Dataset entries:
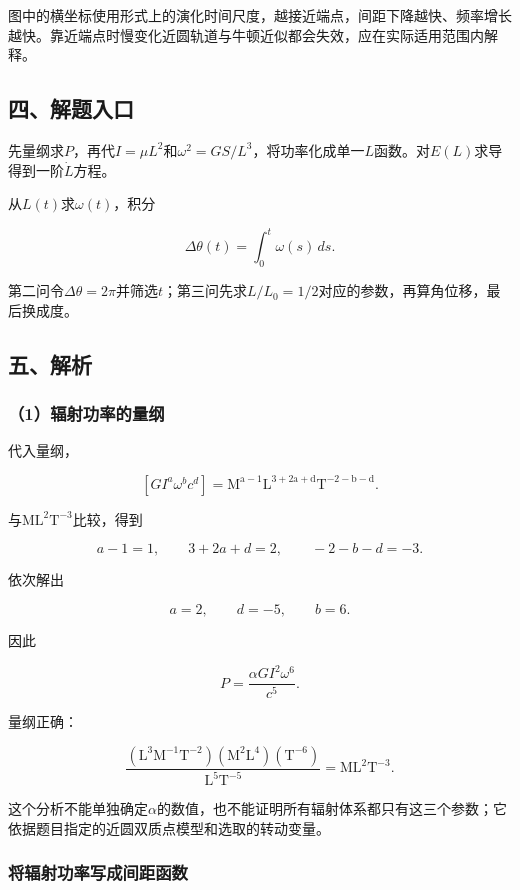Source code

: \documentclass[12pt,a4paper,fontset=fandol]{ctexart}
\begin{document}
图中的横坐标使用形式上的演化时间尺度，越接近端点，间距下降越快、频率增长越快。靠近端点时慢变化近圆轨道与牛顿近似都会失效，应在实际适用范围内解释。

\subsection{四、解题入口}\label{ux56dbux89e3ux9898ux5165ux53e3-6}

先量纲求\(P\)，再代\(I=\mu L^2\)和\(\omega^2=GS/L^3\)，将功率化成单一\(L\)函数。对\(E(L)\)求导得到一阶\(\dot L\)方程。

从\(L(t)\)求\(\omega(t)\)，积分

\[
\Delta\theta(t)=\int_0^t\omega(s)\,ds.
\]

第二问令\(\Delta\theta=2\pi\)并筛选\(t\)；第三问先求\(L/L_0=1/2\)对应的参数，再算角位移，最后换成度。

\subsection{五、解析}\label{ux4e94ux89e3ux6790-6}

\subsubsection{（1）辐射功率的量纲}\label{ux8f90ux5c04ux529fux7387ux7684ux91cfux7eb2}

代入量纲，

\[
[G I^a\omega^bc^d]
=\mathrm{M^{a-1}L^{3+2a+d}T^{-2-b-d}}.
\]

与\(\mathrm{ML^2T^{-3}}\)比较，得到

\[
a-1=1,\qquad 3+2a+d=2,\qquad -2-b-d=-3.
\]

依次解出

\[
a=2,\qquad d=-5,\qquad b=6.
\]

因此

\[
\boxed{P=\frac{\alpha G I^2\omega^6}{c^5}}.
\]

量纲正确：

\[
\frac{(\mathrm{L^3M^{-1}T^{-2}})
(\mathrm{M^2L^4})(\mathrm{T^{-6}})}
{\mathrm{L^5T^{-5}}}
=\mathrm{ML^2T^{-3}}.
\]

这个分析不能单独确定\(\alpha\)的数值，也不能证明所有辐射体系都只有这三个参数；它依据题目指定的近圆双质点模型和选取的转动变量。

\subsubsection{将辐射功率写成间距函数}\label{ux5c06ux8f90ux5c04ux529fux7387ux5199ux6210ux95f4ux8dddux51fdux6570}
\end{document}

* * *

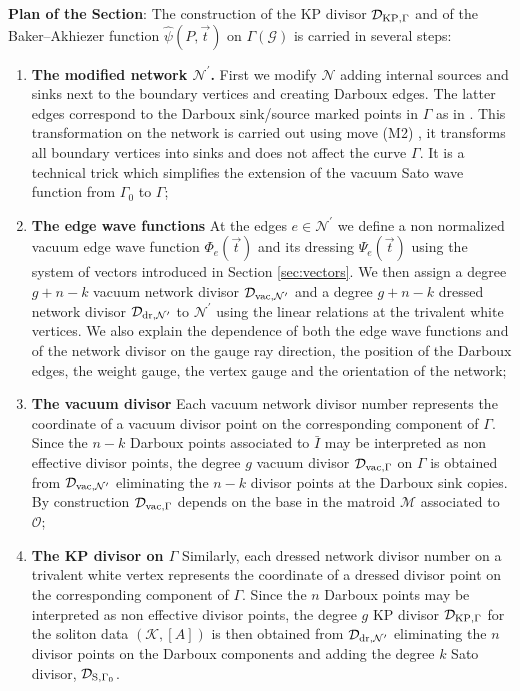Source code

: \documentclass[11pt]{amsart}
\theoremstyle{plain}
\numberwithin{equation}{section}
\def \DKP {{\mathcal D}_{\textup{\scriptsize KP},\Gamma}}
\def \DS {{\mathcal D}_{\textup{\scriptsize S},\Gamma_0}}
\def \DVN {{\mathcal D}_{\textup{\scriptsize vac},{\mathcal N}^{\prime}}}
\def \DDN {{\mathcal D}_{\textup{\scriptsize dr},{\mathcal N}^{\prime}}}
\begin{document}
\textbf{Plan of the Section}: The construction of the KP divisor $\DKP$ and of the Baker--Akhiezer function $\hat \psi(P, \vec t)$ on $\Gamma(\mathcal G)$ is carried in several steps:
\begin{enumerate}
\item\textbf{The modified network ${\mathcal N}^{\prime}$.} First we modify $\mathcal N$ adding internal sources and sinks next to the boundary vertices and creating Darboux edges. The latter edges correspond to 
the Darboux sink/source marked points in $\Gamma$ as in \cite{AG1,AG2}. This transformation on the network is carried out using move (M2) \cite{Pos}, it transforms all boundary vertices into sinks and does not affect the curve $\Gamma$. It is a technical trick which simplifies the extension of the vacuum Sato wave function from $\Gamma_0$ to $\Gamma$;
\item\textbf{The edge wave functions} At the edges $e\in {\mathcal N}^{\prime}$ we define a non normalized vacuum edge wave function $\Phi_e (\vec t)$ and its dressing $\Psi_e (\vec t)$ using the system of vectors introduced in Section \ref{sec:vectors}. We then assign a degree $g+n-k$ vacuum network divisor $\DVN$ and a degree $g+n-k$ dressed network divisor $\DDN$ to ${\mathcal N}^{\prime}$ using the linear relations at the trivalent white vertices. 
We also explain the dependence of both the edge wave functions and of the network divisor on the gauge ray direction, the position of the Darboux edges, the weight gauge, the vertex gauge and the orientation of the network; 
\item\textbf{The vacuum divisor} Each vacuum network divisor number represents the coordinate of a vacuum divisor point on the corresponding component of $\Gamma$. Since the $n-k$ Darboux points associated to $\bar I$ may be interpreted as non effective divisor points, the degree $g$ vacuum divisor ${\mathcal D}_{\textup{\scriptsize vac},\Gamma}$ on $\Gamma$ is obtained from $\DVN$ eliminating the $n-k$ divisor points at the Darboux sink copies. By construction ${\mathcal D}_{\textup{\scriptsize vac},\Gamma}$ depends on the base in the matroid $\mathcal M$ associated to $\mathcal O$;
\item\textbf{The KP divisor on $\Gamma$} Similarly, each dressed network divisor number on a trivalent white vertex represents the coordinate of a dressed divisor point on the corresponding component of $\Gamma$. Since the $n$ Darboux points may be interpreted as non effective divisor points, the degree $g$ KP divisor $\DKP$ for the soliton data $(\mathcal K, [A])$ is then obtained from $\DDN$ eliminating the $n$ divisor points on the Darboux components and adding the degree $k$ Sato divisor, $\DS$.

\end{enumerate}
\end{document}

__DIRECTIONS__
If the word "mathrm" is on a line above, return that line.

__RESPONSE__
=\mathrm{M^{a-1}L^{3+2a+d}T^{-2-b-d}}.
与\(\mathrm{ML^2T^{-3}}\)比较，得到
\frac{(\mathrm{L^3M^{-1}T^{-2}})
(\mathrm{M^2L^4})(\mathrm{T^{-6}})}
{\mathrm{L^5T^{-5}}}
=\mathrm{ML^2T^{-3}}.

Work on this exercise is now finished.